ただ、インドではじめて住んだのは北部のバラナシだったのですが、とにかく放っておいてくれないので疲れることはありました。変わった物や見慣れない人を見ると好奇心のままに話しかけてくる人が多かった印象です。もちろん、そういう北インドの人の気質がフレンドリーで好きだという人もいるんでしょうけど。
今住んでいるチェンナイも含めて、南インドではそんなことはなくて、日本人が歩いていても誰も振り向きませんし、話かけてもきません。だから楽ではありますね。
――石井さんがこれまでの人生で影響を受けた本を3冊ほどご紹介いただきたいです。
石井:私の作品は「マジックリアリズム」と言われたりするので、一冊目はガルシア=マルケスの小説にします。『百年の孤独』も好きですが、一番読んでいるのは『族長の秋』です。『百年の孤独』よりもディテールが濃くて、エピソードもおもしろい。
もう一冊は、セリーヌの『夜の果てへの旅』。これは生田耕作さんの訳が好きなんです。私はクセのある翻訳が苦手で、この小説も図書館で見かけて少し読んでみてダメだと思ったんですよ。
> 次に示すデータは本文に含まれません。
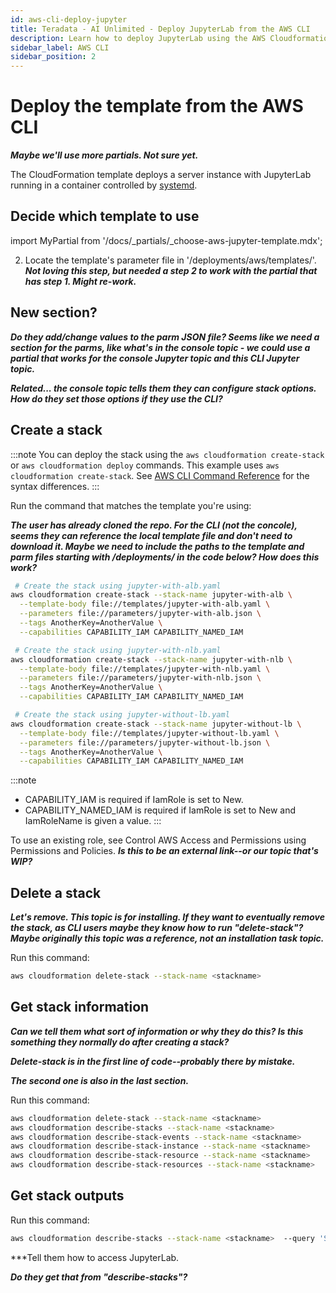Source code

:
 ```yaml
---
id: aws-cli-deploy-jupyter
title: Teradata - AI Unlimited - Deploy JupyterLab from the AWS CLI
description: Learn how to deploy JupyterLab using the AWS Cloudformation template from the AWS CLI.
sidebar_label: AWS CLI
sidebar_position: 2
---
```


# Deploy the template from the AWS CLI

***Maybe we'll use more partials. Not sure yet.***

The CloudFormation template deploys a server instance with JupyterLab running in a container controlled by [systemd](/docs/glossary.md#glo-systemd).


## Decide which template to use

import MyPartial from '/docs/_partials/_choose-aws-jupyter-template.mdx';

<MyPartial />

2. Locate the template's parameter file in '/deployments/aws/templates/'. ***Not loving this step, but needed a step 2 to work with the partial that has step 1. Might re-work.***


## New section?

***Do they add/change values to the parm JSON file? Seems like we need a section for the parms, like what's in the console topic - we could use a partial that works for the console Jupyter topic and this CLI Jupyter topic.***

***Related... the console topic tells them they can configure stack options. How do they set those options if they use the CLI?***


## Create a stack

:::note
You can deploy the stack using the `aws cloudformation create-stack` or `aws cloudformation deploy` commands. This example uses `aws cloudformation create-stack`. See [AWS CLI Command Reference](https://docs.aws.amazon.com/cli/latest/reference/cloudformation/#cli-aws-cloudformation) for the syntax differences.
:::

Run the command that matches the template you're using:

***The user has already cloned the repo. For the CLI (not the concole), seems they can reference the local template file and don't need to download it. Maybe we need to include the paths to the template and parm files starting with /deployments/ in the code below? How does this work?***

```bash
 # Create the stack using jupyter-with-alb.yaml
aws cloudformation create-stack --stack-name jupyter-with-alb \
  --template-body file://templates/jupyter-with-alb.yaml \
  --parameters file://parameters/jupyter-with-alb.json \
  --tags AnotherKey=AnotherValue \
  --capabilities CAPABILITY_IAM CAPABILITY_NAMED_IAM
```

```bash
 # Create the stack using jupyter-with-nlb.yaml
aws cloudformation create-stack --stack-name jupyter-with-nlb \
  --template-body file://templates/jupyter-with-nlb.yaml \
  --parameters file://parameters/jupyter-with-nlb.json \
  --tags AnotherKey=AnotherValue \
  --capabilities CAPABILITY_IAM CAPABILITY_NAMED_IAM
```

```bash
 # Create the stack using jupyter-without-lb.yaml
aws cloudformation create-stack --stack-name jupyter-without-lb \
  --template-body file://templates/jupyter-without-lb.yaml \
  --parameters file://parameters/jupyter-without-lb.json \
  --tags AnotherKey=AnotherValue \
  --capabilities CAPABILITY_IAM CAPABILITY_NAMED_IAM
```


:::note 
- CAPABILITY_IAM is required if IamRole is set to New.
- CAPABILITY_NAMED_IAM is required if IamRole is set to New and IamRoleName is given a value.
:::

To use an existing role, see Control AWS Access and Permissions using Permissions and Policies. ***Is this to be an external link--or our topic that's WIP?***


## Delete a stack

***Let's remove. This topic is for installing. If they want to eventually remove the stack, as CLI users maybe they know how to run "delete-stack"? Maybe originally this topic was a reference, not an installation task topic.***

Run this command:

```bash
aws cloudformation delete-stack --stack-name <stackname> 
```

## Get stack information

***Can we tell them what sort of information or why they do this? Is this something they normally do after creating a stack?***

***Delete-stack is in the first line of code--probably there by mistake.***

***The second one is also in the last section.***

Run this command:

```bash
aws cloudformation delete-stack --stack-name <stackname>
aws cloudformation describe-stacks --stack-name <stackname> 
aws cloudformation describe-stack-events --stack-name <stackname> 
aws cloudformation describe-stack-instance --stack-name <stackname> 
aws cloudformation describe-stack-resource --stack-name <stackname> 
aws cloudformation describe-stack-resources --stack-name <stackname>
```

## Get stack outputs

Run this command:

```bash
aws cloudformation describe-stacks --stack-name <stackname>  --query 'Stacks[0].Outputs' --output table
```

***Tell them how to access JupyterLab. 

***Do they get that from "describe-stacks"?***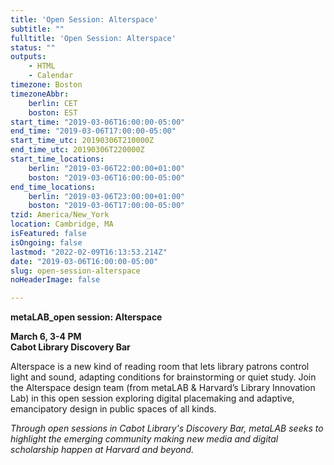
 ```yaml
---
title: 'Open Session: Alterspace'
subtitle: ""
fulltitle: 'Open Session: Alterspace'
status: ""
outputs:
    - HTML
    - Calendar
timezone: Boston
timezoneAbbr:
    berlin: CET
    boston: EST
start_time: "2019-03-06T16:00:00-05:00"
end_time: "2019-03-06T17:00:00-05:00"
start_time_utc: 20190306T210000Z
end_time_utc: 20190306T220000Z
start_time_locations:
    berlin: "2019-03-06T22:00:00+01:00"
    boston: "2019-03-06T16:00:00-05:00"
end_time_locations:
    berlin: "2019-03-06T23:00:00+01:00"
    boston: "2019-03-06T17:00:00-05:00"
tzid: America/New_York
location: Cambridge, MA
isFeatured: false
isOngoing: false
lastmod: "2022-02-09T16:13:53.214Z"
date: "2019-03-06T16:00:00-05:00"
slug: open-session-alterspace
noHeaderImage: false

---
```

**metaLAB_open session: Alterspace**

**March 6, 3-4 PM<br />
Cabot Library Discovery Bar**

Alterspace is a new kind of reading room that lets library patrons control light and sound, adapting conditions for brainstorming or quiet study. Join the Alterspace design team (from metaLAB & Harvard’s Library Innovation Lab) in this open session exploring digital placemaking and adaptive, emancipatory design in public spaces of all kinds.

*Through open sessions in Cabot Library's Discovery Bar, metaLAB seeks to highlight the emerging community making new media and digital scholarship happen at Harvard and beyond.*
でも、書架に戻そうと思った時に見開きの「訳者紹介」が目に入って、そこに「自分の墓に名前も何も彫りこまず、ただ“non”とだけ彫った」ということが書いてあったんですよね。それを見てなぜか「これは読まないと」と思ったんです。それでもう一度きちんと読んだらおもしろかった。今は一生の愛読書です。
最後の一冊は、開高健さんの『ロマネ・コンティ・一九三五年 六つの短篇小説』にします。エッセイと小説の中間みたいな本なんですけど、これもよく読んでいます。
インドにいるということで日本から持っていった本しか読めないので、好きな本を何回も読む形になりますね。
――最後になりますが、今後の活動についての抱負をお願いします。
石井:まだ次の作品について具体的に定まっていないのですが、この世界のイメージ、世界の姿を表現するのに、言葉が持つ可能性が最大限発揮されているような作品を書いていきたいです。
作品を通して、読んでくださる方と交差して、互いを交換しあって入り混じるような体験をしていきたいです。これからもよろしくお願いいたします。